Top tourism destinations such as the U.K., Australia and Italy have all benefited from an increase in visitors during the last two years, but America and Turkey haven't shared in the expansion, according to data from the U.S. Travel Association.
The sharp decline in foreign visitors to the U.S. has alarmed several industries that rely on tourism, ranging from hotels to retailers. So they're banding together to create a new coalition called Visit U.S. that aims to reverse the two-year trend. President Donald Trump's policies on immigration and his "America First" platform may be turning off foreign visitors, although the U.S. Travel Association pointed out that the decline began in 2015, well before Mr.

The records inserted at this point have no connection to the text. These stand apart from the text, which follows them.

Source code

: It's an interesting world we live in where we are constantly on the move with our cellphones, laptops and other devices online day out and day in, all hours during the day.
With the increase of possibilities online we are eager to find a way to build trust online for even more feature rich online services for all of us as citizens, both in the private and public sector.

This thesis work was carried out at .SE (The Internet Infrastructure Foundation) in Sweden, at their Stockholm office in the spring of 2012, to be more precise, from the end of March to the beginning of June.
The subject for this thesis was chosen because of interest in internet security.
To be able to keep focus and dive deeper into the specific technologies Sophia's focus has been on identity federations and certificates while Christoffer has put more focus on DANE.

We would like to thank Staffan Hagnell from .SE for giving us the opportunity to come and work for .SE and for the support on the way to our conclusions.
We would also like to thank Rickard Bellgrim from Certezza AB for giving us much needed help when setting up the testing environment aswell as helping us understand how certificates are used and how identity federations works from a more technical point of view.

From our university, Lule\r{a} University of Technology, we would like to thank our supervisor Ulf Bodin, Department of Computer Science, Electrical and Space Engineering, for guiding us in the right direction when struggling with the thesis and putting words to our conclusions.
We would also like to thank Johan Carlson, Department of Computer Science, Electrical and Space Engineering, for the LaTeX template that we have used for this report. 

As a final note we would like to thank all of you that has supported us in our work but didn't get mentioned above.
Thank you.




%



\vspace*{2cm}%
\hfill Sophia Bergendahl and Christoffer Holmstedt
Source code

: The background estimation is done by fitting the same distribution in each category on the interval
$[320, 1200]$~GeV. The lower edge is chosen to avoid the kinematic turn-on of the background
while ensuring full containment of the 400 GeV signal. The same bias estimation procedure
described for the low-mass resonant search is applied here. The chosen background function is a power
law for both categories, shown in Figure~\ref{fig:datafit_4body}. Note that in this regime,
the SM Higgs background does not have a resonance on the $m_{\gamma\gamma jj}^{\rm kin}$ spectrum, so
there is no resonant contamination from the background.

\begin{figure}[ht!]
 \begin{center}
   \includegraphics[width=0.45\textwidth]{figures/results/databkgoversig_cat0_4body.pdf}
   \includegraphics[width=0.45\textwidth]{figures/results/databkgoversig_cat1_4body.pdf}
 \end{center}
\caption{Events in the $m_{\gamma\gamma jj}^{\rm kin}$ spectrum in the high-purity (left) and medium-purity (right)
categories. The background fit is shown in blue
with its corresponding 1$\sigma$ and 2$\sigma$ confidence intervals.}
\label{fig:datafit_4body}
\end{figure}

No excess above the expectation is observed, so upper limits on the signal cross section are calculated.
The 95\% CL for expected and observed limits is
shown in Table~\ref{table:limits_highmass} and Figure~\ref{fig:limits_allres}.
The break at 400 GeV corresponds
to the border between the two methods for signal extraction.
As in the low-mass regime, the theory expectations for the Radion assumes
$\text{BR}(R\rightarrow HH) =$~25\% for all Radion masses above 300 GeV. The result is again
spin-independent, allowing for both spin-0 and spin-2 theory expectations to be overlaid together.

Trump won the presidential election.
"It would be erroneous to lay that that the president's feet, but that being said, rhetoric and messaging have a part of play in this," said Jonathan Grella, the trade group's executive vice president of public affairs. "Sadly, we're in the situation where travel is growing around the world, and America is in the company of Turkey in losing share, and they aren't typically our peer."
The decline in foreign visitors is having a significant impact on the U.S. economy, according to the Visit U.S. coalition. Global travel increased 7.9 percent from 2015 to 2017, while the American share of that market declined from 13.6 percent to 11.9 percent.

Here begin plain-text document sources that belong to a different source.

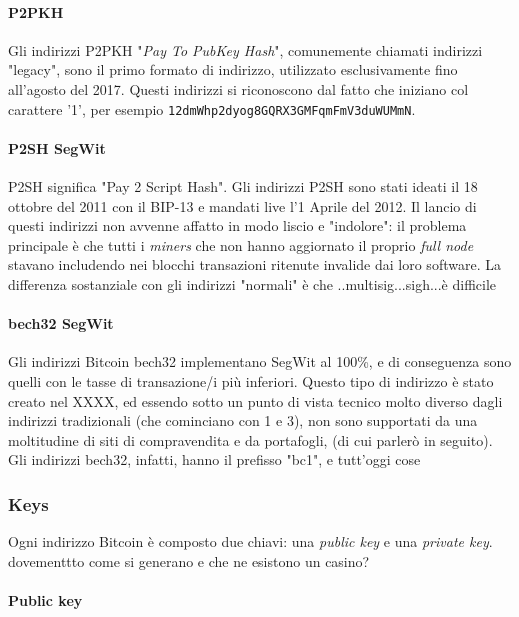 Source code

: \documentclass {article}
\begin{document}
\paragraph {P2PKH}

Gli indirizzi P2PKH "\textit{Pay To PubKey Hash}", comunemente chiamati indirizzi "legacy", sono il primo formato di indirizzo, utilizzato esclusivamente fino all'agosto del 2017.
Questi indirizzi si riconoscono dal fatto che iniziano col carattere '1', per esempio \texttt{12dmWhp2dyog8GQRX3GMFqmFmV3duWUMmN}.

\paragraph {P2SH SegWit}

P2SH significa "Pay 2 Script Hash".
Gli indirizzi P2SH sono stati ideati il 18 ottobre del 2011 con il BIP-13 e mandati live l'1 Aprile del 2012.
Il lancio di questi indirizzi non avvenne affatto in modo liscio e "indolore": il problema principale è che tutti i \textit{miners} che non hanno aggiornato il proprio \textit{full node} stavano includendo nei blocchi transazioni ritenute invalide dai loro software.
La differenza sostanziale con gli indirizzi "normali" è che ..multisig...sigh...è difficile

\paragraph {bech32 SegWit}

Gli indirizzi Bitcoin bech32 implementano SegWit al 100\%, e di conseguenza sono quelli con le tasse di transazione/i più inferiori.
Questo tipo di indirizzo è stato creato nel XXXX, ed essendo sotto un punto di vista tecnico molto diverso dagli indirizzi tradizionali (che cominciano con 1 e 3), non sono supportati da una moltitudine di siti di compravendita e da portafogli, (di cui parlerò in seguito).
Gli indirizzi bech32, infatti, hanno il prefisso "bc1", e tutt'oggi cose


\subsubsection {Keys}


Ogni indirizzo Bitcoin è composto due chiavi: una \textit{public key} e una \textit{private key}. dovementtto come si generano e che ne esistono un casino?

\paragraph {Public key}
\end{document}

If the U.S. had maintained its market share from 2015, America would have added $32.2 billion in additional spending and created 100,000 additional jobs, the group said.

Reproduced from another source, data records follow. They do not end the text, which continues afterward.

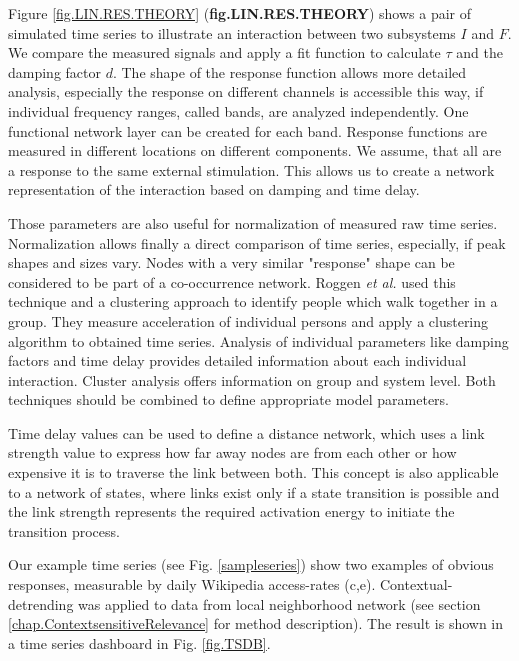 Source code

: \documentclass[a4paper,10pt]{scrbook}
\begin{document}
Figure \ref{fig.LIN.RES.THEORY} (\textbf{fig.LIN.RES.THEORY}) shows a pair of simulated time series to illustrate an interaction between two subsystems $I$ and $F$. We compare the measured signals and apply a fit function to calculate $\tau$ and the damping factor $d$. The shape of the response function allows more detailed analysis, especially the response on different channels is accessible this way, if individual frequency ranges, called bands, are analyzed independently. One functional network layer can be created for each band. Response functions are measured in different locations on different components. We assume, that all are a response to the same external stimulation. This allows us to create a network representation of the interaction based on damping and time delay. 

Those parameters are also useful for normalization of measured raw time series. Normalization allows finally a direct comparison of time series, especially, if peak shapes and sizes vary. Nodes with a very similar "response" shape can be considered to be part of a co-occurrence network. Roggen \textit{et al.} \cite{Roggen2011} used this technique and a clustering approach to identify people which walk together in a group. They measure acceleration of individual persons and apply a clustering algorithm to obtained time series. Analysis of individual parameters like damping factors and time delay provides detailed information about each individual interaction. Cluster analysis offers information on group and system level. Both techniques should be combined to define appropriate model parameters. 

Time delay values can be used to define a distance network, which uses a link strength value to express how far away nodes are from each other or how expensive it is to traverse the link between both. This concept is also applicable to a network of states, where links exist only if a state transition is possible and the link strength represents the required activation energy to initiate the transition process.  

Our example time series (see Fig. \ref{sampleseries}) show two examples of obvious responses, measurable by daily Wikipedia access-rates (c,e). Contextual-detrending was applied to data from local neighborhood network (see section \ref{chap.ContextsensitiveRelevance} for method description). The result is shown in a time series dashboard in Fig. \ref{fig.TSDB}.
\end{document}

If the Trump administration's rhetoric isn't the only thing causing tourists to look outside of U.S. borders for vacation destinations, what else could be causing the problem? For one, the strong dollar, which makes the U.S. a less appetizing -- and pricier -- vacation spot for foreign travelers.
America's aging infrastructure and the rise of low-cost airlines in Europe may also be playing into the decline. The U.S. doesn't have one airport among the top 20 world airports rated by the International Airport Review. Instead, airports in Asia and Europe grab the top rankings. Plus, several U.S. airports earnfor travel experience, including New York's LaGuardia and JFK airports.
"They're starved of infrastructure funding," Grella said of U.S. airports. "Europe continues to grow more connected and add more low-cost carriers and has more choice. Those things can affect demand."
He added, "If you have the choice to go somewhere efficiently and cost efficiently, you might choose that over a less pleasant travel experience."
The Visit U.S. coalition's goal is to encourage the Trump administration and lawmakers to enact policies that are more traveler-friendly, such as expanding the visa waiver system and adding messaging that reassures foreign travelers that they're wanted in the U.S.
That might be a tough sell, at least on the face of it. President Trump's rhetoric, such as questioning why the U.S. is accepting people from "sh*thole" countries, as well as scaling back legal protections for immigrants from several nations, may signal to foreign travelers that border policies aren't as open as they once were.
"With each limiting security announcement, we need to offset it with a deliberate welcoming message so America can help reclaim its market share," Grella noted. "Trump is a legendary brander and understands that America's brand matters."
Still, the challenges to burnishing America's image outside its borders are very real. The Pew Research Center found that the nation's image has suffered in countries where people say their confidence in the U.S. president has declined. Favorability ratings for the U.S. declined across the globe, according to Pew, which found that this measure increased in just two countries: Russia and Vietnam.